Witham keeps his eye on the future, too. Another element of planning concerns more long range planning documents, such as the comprehensive plan, which is a 20-year look at goals and policies that move the city toward what the policy-setters, city council and, ultimately, the citizens want to see what the city should look like in the future.
The Keizer Planning Commission, comprised of seven volunteers from the community appointed by the city council, is an integral piece of the process.
Planning commissions are established by state statute. Cities are required to have a planning commission, which is designated as a decision-making body for certain types of land use decisions.
For example, “If a new master plan comes in for Keizer Station or for one of those other places, it would go to the Planning Commission for first approval, then they recommend to the city council,” Witham said.
The Planning Commission also addresses changes to laws and day-to-day administration of the city’s development code.
Planning and development decisions in the city are not completely up to Keizer.
Witham said, “What’s unique with the Keizer area is, as far as planning goes, there is a regional element to everything that we do here.
“Being a part of Marion County, being within the shared urban growth boundary of Salem, Keizer and the county, there is definitely coordination that has to take place. And while we are our own independent city, the region is definitely dependent on one another because it’s a shared job market. It’s frankly a shared housing market.”

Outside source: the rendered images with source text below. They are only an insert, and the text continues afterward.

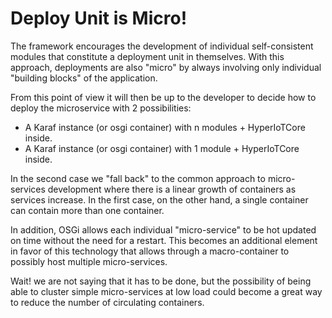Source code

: # Deploy Unit is Micro! [](id=deploy-unit)

The framework encourages the development of individual self-consistent modules that constitute a deployment unit in themselves. 
With this approach, deployments are also "micro" by always involving only individual "building blocks" of the application.

From this point of view it will then be up to the developer to decide how to deploy the microservice with 2 possibilities:

* A Karaf instance (or osgi container) with n modules + HyperIoTCore inside.
* A Karaf instance (or osgi container) with 1 module + HyperIoTCore inside.

In the second case we "fall back" to the common approach to micro-services development where there is a linear growth of containers as services increase. 
In the first case, on the other hand, a single container can contain more than one container.

In addition, OSGi allows each individual "micro-service" to be hot updated on time without the need for a restart. 
This becomes an additional element in favor of this technology that allows through a macro-container to possibly host multiple micro-services. 

Wait! we are not saying that it has to be done, but the possibility of being able to cluster simple micro-services at low load could become a great way to reduce the number of circulating containers.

For decades the shared urban growth boundary has been under discussion. “Within our region, there is still capacity for growth in both population and job base,” said Witham. “So it does require coordination between the different government entities,”

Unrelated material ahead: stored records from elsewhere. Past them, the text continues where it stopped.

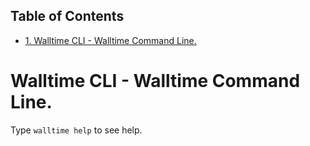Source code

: <div id="table-of-contents">
<h2>Table of Contents</h2>
<div id="text-table-of-contents">
<ul>
<li><a href="#sec-1">1. Walltime CLI - Walltime Command Line.</a></li>
</ul>
</div>
</div>

# Walltime CLI - Walltime Command Line.<a id="sec-1" name="sec-1"></a>

Type `walltime help` to see help.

A Keizer native, Witham is a cheerleader for the city.
“I’m a strong believer that a vibrant community needs diversity,” said Witham. “It needs diversity in income levels, it needs diversity in the socionomic aspects but also the cultural aspects for it to be a healthy community,” he said. “(Keizer) is a fairly homogenous community. We have to have plans in place that say here’s the market is what drives development.”

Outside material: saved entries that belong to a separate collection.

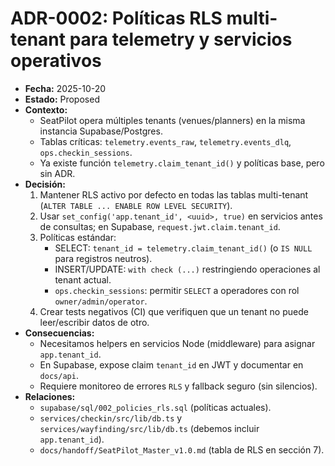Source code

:# ADR-0002: Políticas RLS multi-tenant para telemetry y servicios operativos
- **Fecha:** 2025-10-20
- **Estado:** Proposed
- **Contexto:**  
  - SeatPilot opera múltiples tenants (venues/planners) en la misma instancia Supabase/Postgres.  
  - Tablas críticas: `telemetry.events_raw`, `telemetry.events_dlq`, `ops.checkin_sessions`.  
  - Ya existe función `telemetry.claim_tenant_id()` y políticas base, pero sin ADR.
- **Decisión:**  
  1. Mantener RLS activo por defecto en todas las tablas multi-tenant (`ALTER TABLE ... ENABLE ROW LEVEL SECURITY`).  
  2. Usar `set_config('app.tenant_id', <uuid>, true)` en servicios antes de consultas; en Supabase, `request.jwt.claim.tenant_id`.  
  3. Políticas estándar:  
     - SELECT: `tenant_id = telemetry.claim_tenant_id()` (o `IS NULL` para registros neutros).  
     - INSERT/UPDATE: `with check (...)` restringiendo operaciones al tenant actual.  
     - `ops.checkin_sessions`: permitir `SELECT` a operadores con rol `owner/admin/operator`.  
  4. Crear tests negativos (CI) que verifiquen que un tenant no puede leer/escribir datos de otro.  
- **Consecuencias:**  
  - Necesitamos helpers en servicios Node (middleware) para asignar `app.tenant_id`.  
  - En Supabase, expose claim `tenant_id` en JWT y documentar en `docs/api`.  
  - Requiere monitoreo de errores `RLS` y fallback seguro (sin silencios).  
- **Relaciones:**  
  - `supabase/sql/002_policies_rls.sql` (políticas actuales).  
  - `services/checkin/src/lib/db.ts` y `services/wayfinding/src/lib/db.ts` (debemos incluir `app.tenant_id`).  
  - `docs/handoff/SeatPilot_Master_v1.0.md` (tabla de RLS en sección 7).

The look of Keizer’s neighborhoods are changing. With the approval of development of ADUs (accessory dwelling units), cottage clusters and a higher density, in the near future residents will see added housing units sharing a large lot with an existing dwelling.
The planning department, the Planning Commission and the city council all react to public comment about existing codes, especially when they impede development. If a standard is out of date or is creating a problem for somebody, those issues are addressed.
Housing is one part of Witham’s planning focus, the other is commercial development.
New laws have been passed with the climate-friendly Equitable Communities rules, which requires climate-friendly areas. Witham prefers to call them walkable mixed use areas. “Within our area we have to designate these areas and the state has kind of defined what those areas need to look like,” he said.
Commercial development in Keizer can be built on empty land, such as in Keizer Station, via mixed used projects, or redevelopment of existing commercial properties.
Area D at Keizer Station (south of Chemawa Road, north of the water tower) has seen a 7-Eleven store and gas station along with a Chick-fil-A restaurant, with more development in the plan. Area B (north of Lockhaven, east of McLeod Lane) sits empty, waiting for planned projects to get started.
Armed with an associate’s degree from Chemeketa Community College and some classes at Corbin University, Shane Witham keeps his eye on the look of Keizer, assuring that development meets the city’s codes. His is surrounded by bound copies of Keizer’s comprehensive and development codes, ready for easy access to answer any questions that come up during his day.
A graduate of McNary High School, Shane and his his wife, Maleah, are empty-nesters. Their three children are off at college, one at George Fox University and two at Grand Canyon University. The couple recently moved to a smaller house, but Shane Witham remains Keizer through and through.